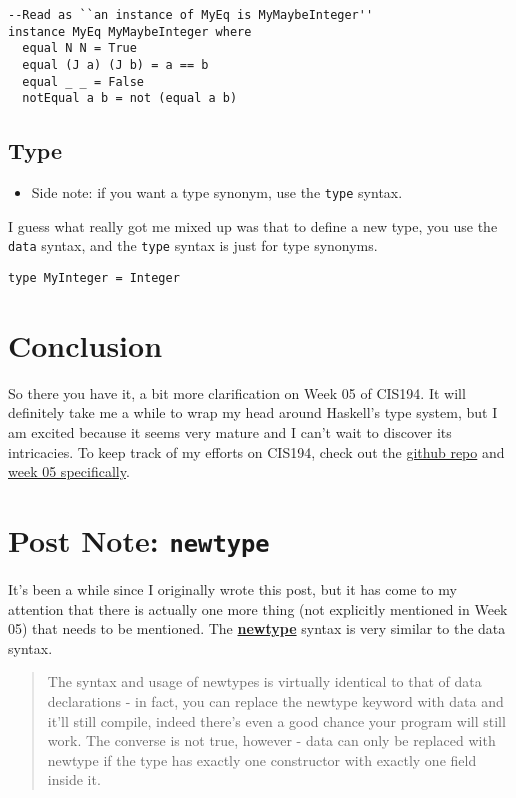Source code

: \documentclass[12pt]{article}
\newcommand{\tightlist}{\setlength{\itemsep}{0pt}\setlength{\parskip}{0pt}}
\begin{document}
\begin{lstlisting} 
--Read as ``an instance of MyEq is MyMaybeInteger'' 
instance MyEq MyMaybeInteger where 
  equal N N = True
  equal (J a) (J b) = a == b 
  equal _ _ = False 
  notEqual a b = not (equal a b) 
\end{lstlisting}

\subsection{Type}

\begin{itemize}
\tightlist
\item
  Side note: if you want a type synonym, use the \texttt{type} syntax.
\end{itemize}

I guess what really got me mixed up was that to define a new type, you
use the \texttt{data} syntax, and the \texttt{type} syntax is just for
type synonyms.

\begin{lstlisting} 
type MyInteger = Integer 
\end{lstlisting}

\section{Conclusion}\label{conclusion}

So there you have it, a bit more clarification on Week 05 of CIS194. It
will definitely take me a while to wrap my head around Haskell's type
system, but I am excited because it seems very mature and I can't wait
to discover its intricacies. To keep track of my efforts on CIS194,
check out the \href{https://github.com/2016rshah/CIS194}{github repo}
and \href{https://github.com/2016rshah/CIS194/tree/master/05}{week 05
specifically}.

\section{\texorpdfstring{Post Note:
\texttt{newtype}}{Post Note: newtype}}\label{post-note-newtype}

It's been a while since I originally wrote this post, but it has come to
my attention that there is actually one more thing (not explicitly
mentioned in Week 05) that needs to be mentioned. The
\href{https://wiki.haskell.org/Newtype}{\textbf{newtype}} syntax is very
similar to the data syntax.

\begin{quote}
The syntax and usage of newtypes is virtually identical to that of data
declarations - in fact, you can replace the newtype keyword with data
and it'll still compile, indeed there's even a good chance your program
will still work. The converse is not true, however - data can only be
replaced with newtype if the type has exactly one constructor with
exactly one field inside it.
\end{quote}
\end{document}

──────────

### Try it
The reply has to reproduce every line above verbatim and contain no pictures.

### Output below
Source code

: \documentclass[12pt]{article}
\newcommand{\tightlist}{\setlength{\itemsep}{0pt}\setlength{\parskip}{0pt}}
\begin{document}
\begin{lstlisting} 
--Read as ``an instance of MyEq is MyMaybeInteger'' 
instance MyEq MyMaybeInteger where 
  equal N N = True
  equal (J a) (J b) = a == b 
  equal _ _ = False 
  notEqual a b = not (equal a b) 
\end{lstlisting}

\subsection{Type}

\begin{itemize}
\tightlist
\item
  Side note: if you want a type synonym, use the \texttt{type} syntax.
\end{itemize}

I guess what really got me mixed up was that to define a new type, you
use the \texttt{data} syntax, and the \texttt{type} syntax is just for
type synonyms.

\begin{lstlisting} 
type MyInteger = Integer 
\end{lstlisting}

\section{Conclusion}\label{conclusion}

So there you have it, a bit more clarification on Week 05 of CIS194. It
will definitely take me a while to wrap my head around Haskell's type
system, but I am excited because it seems very mature and I can't wait
to discover its intricacies. To keep track of my efforts on CIS194,
check out the \href{https://github.com/2016rshah/CIS194}{github repo}
and \href{https://github.com/2016rshah/CIS194/tree/master/05}{week 05
specifically}.

\section{\texorpdfstring{Post Note:
\texttt{newtype}}{Post Note: newtype}}\label{post-note-newtype}

It's been a while since I originally wrote this post, but it has come to
my attention that there is actually one more thing (not explicitly
mentioned in Week 05) that needs to be mentioned. The
\href{https://wiki.haskell.org/Newtype}{\textbf{newtype}} syntax is very
similar to the data syntax.

\begin{quote}
The syntax and usage of newtypes is virtually identical to that of data
declarations - in fact, you can replace the newtype keyword with data
and it'll still compile, indeed there's even a good chance your program
will still work. The converse is not true, however - data can only be
replaced with newtype if the type has exactly one constructor with
exactly one field inside it.
\end{quote}
\end{document}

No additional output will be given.